> [WHAT YOU WILL DO] Among the records below, find the lines that hold the word "candle" and report how many there are, with no other words.
++++ MATERIAL TO PROCESS ++++
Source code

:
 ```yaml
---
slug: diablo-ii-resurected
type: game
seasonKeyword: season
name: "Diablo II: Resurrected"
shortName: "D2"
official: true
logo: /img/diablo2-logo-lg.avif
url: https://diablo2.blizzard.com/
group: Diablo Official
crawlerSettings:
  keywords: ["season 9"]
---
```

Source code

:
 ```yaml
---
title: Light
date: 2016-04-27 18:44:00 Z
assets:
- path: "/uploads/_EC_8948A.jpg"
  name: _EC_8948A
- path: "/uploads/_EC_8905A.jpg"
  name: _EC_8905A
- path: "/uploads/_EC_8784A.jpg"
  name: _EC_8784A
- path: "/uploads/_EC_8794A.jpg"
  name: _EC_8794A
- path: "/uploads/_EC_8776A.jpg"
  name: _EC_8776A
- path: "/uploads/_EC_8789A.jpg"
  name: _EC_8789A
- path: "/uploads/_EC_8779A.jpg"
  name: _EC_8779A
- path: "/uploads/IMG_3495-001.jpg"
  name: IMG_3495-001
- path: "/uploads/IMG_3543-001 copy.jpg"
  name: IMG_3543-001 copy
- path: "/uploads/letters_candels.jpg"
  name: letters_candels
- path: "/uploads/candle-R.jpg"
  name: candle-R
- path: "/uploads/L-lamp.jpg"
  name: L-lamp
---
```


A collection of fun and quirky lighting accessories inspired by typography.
++++
> [ANSWER TO THE PROBLEM] 2